Records from a data collection:
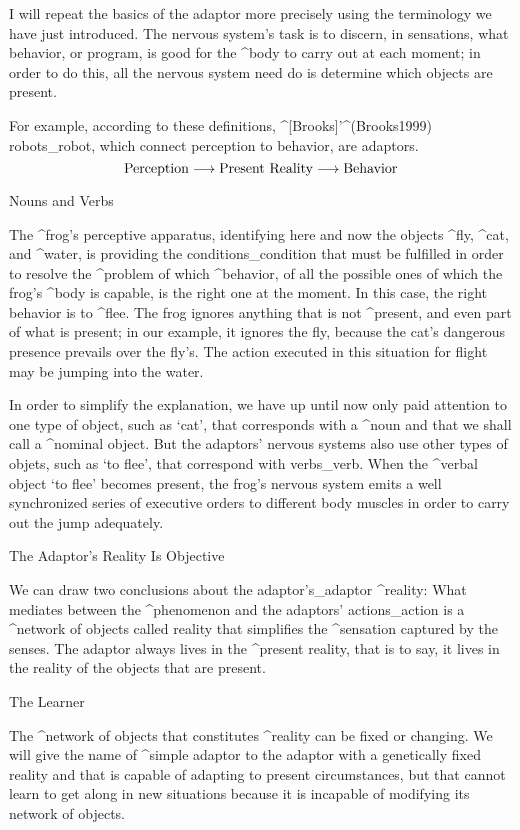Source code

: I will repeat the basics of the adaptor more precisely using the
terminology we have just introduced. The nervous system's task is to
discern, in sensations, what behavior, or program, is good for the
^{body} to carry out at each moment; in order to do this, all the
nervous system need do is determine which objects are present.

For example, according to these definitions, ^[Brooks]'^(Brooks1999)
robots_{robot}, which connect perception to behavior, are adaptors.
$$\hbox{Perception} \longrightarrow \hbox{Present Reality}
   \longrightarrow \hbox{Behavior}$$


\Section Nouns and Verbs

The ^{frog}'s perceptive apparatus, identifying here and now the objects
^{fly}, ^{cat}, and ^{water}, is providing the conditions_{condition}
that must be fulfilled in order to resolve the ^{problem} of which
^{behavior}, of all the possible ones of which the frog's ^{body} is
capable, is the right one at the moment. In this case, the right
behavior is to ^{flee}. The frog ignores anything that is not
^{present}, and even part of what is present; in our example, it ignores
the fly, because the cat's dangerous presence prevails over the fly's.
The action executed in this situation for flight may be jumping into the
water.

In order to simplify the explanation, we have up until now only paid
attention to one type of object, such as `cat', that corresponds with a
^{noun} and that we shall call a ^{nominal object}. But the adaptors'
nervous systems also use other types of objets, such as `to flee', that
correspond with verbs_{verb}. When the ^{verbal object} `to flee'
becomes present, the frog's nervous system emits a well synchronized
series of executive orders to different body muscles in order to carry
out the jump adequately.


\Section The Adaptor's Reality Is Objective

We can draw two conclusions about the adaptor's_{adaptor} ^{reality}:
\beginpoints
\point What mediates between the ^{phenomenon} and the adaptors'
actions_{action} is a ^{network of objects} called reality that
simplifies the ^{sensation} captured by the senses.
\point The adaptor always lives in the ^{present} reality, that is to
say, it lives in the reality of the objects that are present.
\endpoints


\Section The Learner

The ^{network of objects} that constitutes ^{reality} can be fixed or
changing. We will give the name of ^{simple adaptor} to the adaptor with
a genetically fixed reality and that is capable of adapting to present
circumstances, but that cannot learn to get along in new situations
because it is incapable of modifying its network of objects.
...
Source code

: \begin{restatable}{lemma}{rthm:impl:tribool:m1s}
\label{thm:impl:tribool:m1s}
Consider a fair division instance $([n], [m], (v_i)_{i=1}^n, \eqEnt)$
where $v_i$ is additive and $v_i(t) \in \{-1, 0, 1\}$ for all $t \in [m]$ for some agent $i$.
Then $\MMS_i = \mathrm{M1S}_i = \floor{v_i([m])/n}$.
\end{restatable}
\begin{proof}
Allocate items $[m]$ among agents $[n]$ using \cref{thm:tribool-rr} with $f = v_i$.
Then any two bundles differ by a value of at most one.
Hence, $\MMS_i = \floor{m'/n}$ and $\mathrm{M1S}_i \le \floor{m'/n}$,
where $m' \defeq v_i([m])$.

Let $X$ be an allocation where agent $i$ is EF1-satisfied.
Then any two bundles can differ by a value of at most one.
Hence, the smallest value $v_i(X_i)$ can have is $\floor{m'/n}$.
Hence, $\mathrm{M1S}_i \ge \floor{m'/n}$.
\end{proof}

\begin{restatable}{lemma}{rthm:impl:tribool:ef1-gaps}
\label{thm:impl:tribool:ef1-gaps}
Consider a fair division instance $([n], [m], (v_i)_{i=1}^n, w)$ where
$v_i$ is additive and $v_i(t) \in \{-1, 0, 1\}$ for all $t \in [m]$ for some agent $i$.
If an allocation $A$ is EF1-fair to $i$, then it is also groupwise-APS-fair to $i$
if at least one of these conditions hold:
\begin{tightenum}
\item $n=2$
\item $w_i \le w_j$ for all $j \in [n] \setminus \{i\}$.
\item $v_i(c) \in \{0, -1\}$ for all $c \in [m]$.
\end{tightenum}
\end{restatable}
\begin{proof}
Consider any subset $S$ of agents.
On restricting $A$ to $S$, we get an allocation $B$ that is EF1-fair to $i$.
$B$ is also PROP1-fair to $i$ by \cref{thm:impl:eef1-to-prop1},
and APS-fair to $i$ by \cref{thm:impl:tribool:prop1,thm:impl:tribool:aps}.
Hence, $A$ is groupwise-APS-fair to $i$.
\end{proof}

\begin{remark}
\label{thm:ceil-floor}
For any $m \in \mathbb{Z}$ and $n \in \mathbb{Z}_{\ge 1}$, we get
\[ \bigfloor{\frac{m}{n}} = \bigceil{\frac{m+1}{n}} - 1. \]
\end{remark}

§ **What you are asked to do**:
Retype only the stretch of lines above starting at the one with "If an allocation" and stopping at the one with "Consider any subset $S$ of agents.", exactly as written, with both kept.

§ **Task result**:
If an allocation $A$ is EF1-fair to $i$, then it is also groupwise-APS-fair to $i$
if at least one of these conditions hold:
\begin{tightenum}
\item $n=2$
\item $w_i \le w_j$ for all $j \in [n] \setminus \{i\}$.
\item $v_i(c) \in \{0, -1\}$ for all $c \in [m]$.
\end{tightenum}
\end{restatable}
\begin{proof}
Consider any subset $S$ of agents.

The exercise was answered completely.